Tune that does us proud

Beijing:

Alex Marshall picks 10 national anthems that do their countries proud, and our Saiyaun thunga phulka hami... bagged the ninth position on his list.

My plan was to listen to all the anthems (all 205 of them) — the instrumental versions that you hear at the Olympics — with a music journalist’s ear, and rank them.

Little did I know that it would take a month to track down four hours, 26 minutes and 25 seconds of music, or that most of those tunes would be so tedious I would have to limit myself to five a day to stop them putting me off brass for life.

And what did I learn from all this? That there are only a dozen anthems that are musically worth listening to — and that most of the countries these belong to do not have a hope of winning a gold in Beijing.

Anthems go back as far as the 1560s, when William of Orange’s family decided he needed a song, Het Wilhelmus (‘The William’), to accompany his exploits fighting for Dutch independence against the Spanish. It is a peaceful song with a winding melody. In short, it is everything an anthem shouldn’t be, which is perhaps why no other country developed an anthem for a good two centuries. God Save the Queen was not performed until 1745, La Marseillaise until 1792, and what is now Germany’s — music written by Haydn — until 1797.

With colonialism, anthems spread worldwide, although most were not made official until the 1920s and 1930s. The first time they were used at the Olympics was 1924. But colonialism did not lead to every country adopting the hymns and military marches that pass for anthems in Europe. Three other types developed — folk anthems based on traditional melodies; ‘the Arab fanfare’, common in Middle Eastern countries and consisting of little more than a trumpet flourish; and the Latin American ‘epic anthems’.
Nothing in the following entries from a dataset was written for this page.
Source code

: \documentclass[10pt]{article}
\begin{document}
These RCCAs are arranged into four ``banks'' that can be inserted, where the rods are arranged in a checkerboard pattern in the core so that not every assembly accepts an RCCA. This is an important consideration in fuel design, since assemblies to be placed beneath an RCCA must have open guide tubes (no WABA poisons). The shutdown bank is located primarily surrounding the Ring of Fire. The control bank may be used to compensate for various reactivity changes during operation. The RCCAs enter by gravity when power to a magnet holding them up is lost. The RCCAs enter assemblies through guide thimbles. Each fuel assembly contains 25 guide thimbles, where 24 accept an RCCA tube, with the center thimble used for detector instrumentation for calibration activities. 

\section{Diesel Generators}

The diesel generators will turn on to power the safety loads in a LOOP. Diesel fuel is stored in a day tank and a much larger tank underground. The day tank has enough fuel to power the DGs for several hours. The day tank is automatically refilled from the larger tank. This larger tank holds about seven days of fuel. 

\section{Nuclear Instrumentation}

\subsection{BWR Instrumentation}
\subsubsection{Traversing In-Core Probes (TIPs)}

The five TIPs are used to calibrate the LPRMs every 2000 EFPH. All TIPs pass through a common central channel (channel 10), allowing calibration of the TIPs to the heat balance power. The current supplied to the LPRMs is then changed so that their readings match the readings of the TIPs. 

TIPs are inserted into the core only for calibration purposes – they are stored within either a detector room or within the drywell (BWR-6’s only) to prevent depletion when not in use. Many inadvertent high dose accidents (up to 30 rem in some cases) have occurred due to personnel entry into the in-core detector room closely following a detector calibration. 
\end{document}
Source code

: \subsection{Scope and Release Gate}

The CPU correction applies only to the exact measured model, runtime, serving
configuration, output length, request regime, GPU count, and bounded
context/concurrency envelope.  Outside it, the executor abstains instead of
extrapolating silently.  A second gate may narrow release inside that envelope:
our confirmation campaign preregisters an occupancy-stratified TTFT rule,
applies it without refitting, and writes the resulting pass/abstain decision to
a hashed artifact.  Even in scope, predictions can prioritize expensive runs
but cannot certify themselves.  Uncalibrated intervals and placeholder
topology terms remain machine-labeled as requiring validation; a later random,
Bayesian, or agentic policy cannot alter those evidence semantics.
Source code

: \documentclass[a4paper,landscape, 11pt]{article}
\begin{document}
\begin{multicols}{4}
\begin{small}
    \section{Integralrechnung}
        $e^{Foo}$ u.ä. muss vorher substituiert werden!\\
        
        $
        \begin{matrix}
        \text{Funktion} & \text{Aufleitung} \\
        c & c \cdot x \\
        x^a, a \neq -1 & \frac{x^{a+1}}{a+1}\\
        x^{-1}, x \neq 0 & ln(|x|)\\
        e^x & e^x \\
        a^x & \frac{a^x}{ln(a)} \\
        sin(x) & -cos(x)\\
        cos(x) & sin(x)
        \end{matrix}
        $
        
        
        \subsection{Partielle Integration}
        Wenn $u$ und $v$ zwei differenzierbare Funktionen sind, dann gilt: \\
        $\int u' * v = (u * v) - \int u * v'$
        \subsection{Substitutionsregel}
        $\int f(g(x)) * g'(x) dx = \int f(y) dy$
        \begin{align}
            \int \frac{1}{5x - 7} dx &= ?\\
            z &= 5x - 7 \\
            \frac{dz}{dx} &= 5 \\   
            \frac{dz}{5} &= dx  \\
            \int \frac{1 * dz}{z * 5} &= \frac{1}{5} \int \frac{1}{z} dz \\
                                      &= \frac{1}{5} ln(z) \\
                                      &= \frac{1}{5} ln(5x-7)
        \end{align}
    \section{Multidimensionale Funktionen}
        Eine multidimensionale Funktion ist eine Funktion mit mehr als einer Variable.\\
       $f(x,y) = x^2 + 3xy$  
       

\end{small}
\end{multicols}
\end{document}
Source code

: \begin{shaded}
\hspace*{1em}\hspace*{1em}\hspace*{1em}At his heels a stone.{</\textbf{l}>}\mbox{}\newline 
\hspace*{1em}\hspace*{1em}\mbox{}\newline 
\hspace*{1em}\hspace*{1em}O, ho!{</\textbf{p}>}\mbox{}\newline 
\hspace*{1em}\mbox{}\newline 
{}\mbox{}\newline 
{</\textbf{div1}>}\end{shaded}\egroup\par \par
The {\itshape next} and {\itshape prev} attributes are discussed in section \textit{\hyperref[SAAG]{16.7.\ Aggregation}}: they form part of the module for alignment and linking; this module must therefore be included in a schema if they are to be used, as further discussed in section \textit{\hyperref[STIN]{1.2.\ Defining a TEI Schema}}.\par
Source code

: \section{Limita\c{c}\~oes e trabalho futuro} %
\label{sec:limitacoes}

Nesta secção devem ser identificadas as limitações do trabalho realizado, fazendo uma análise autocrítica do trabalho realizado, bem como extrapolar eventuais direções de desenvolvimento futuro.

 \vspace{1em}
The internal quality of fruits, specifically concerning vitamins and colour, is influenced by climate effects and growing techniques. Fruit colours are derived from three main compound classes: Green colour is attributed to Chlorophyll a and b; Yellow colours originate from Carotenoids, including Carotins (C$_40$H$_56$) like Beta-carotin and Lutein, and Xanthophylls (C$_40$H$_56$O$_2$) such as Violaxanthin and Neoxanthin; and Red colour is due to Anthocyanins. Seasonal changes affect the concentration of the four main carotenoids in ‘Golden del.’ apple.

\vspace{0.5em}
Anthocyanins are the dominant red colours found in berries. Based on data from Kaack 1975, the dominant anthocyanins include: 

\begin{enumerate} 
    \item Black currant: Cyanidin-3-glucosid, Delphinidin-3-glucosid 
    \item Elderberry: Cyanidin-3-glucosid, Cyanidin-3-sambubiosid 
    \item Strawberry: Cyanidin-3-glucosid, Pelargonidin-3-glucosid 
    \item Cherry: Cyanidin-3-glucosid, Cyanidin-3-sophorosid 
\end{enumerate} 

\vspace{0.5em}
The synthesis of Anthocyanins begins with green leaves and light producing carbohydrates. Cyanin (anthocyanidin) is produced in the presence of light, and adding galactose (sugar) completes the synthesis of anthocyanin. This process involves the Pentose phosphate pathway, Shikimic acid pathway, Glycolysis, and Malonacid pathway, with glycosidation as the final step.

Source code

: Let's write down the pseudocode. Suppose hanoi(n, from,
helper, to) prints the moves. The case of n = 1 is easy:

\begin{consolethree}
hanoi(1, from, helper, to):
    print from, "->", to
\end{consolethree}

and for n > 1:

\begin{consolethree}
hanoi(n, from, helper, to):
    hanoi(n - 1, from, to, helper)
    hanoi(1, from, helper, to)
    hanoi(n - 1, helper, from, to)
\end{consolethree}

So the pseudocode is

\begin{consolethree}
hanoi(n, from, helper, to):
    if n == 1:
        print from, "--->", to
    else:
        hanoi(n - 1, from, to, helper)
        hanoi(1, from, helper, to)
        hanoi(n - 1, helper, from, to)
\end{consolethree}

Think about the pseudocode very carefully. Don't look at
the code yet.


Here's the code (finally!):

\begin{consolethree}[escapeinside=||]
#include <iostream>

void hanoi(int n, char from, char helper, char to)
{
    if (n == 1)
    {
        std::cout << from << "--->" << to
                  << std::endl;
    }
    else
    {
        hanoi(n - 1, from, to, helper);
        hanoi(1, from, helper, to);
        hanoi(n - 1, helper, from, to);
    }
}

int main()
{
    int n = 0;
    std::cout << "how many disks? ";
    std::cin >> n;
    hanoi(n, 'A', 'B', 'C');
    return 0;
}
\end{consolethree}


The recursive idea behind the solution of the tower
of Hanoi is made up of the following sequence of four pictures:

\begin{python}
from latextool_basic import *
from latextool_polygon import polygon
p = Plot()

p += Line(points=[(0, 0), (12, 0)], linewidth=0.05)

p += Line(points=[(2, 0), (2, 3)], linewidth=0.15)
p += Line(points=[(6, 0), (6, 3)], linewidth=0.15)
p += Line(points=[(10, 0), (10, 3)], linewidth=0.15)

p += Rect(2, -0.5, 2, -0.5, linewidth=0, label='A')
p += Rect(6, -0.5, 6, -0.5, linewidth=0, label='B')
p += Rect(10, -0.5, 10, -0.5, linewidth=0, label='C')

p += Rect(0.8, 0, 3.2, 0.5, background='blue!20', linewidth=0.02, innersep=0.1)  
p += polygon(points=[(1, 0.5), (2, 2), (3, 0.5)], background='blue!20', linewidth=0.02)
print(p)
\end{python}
From listening to 205 of them I have realised there are actually just two types of anthem — the perfunctory, lifeless ones, and those that make the effort to be different.

Shame that 190 fall into the first group.

The other big disappointment with the majority of anthems is that no matter which country they come from, they sound like they were written by a band leader from the Royal Navy.

“There are historical reasons for this,” says Derek Scott, professor of critical musicology at Leeds University. “The UK’s was the first real national anthem in 1745. And it was adopted by dozens of other countries: Sweden, Germany, even Russia at one point. The idea developed that it was only the words that were important in expressing national character. The tune to God Save the Queen was seen as meaning ‘national anthem’ and the words were what made it appropriate to each country.”

In spite of this, there are a handful of anthems that do stand out — either because they use non-western instruments, scales and tunes, or because they take a western anthem and then toy with it, making it solemn or funny, and entirely their own.

Most of the ‘Stans’ of central Asia have anthems that sound like they could not have come from anywhere apart from former Soviet states. They trudge along in minor keys, filled with

imposing strings and booming drums, as if written to accompany armies clambering into battle.

Then there are Nepal’s, Senegal’s and Nigeria’s, all of which make use of local instruments. Senegal’s is even called Strum your koras, strike your balafons after the instruments that play

it. Guinea’s, a military march, inexplicably has a 10-second ‘polka break’ halfway through. Burundi’s does a similar trick, turning into the soundtrack from a Bruce Lee film for 10 seconds before realising that perhaps it wasn’t the best idea after all.

When you hear tunes like these, which are genuinely different and exciting — world music fans would be lapping them up if they didn’t know they were anthems — it makes you wonder why others do not follow their example.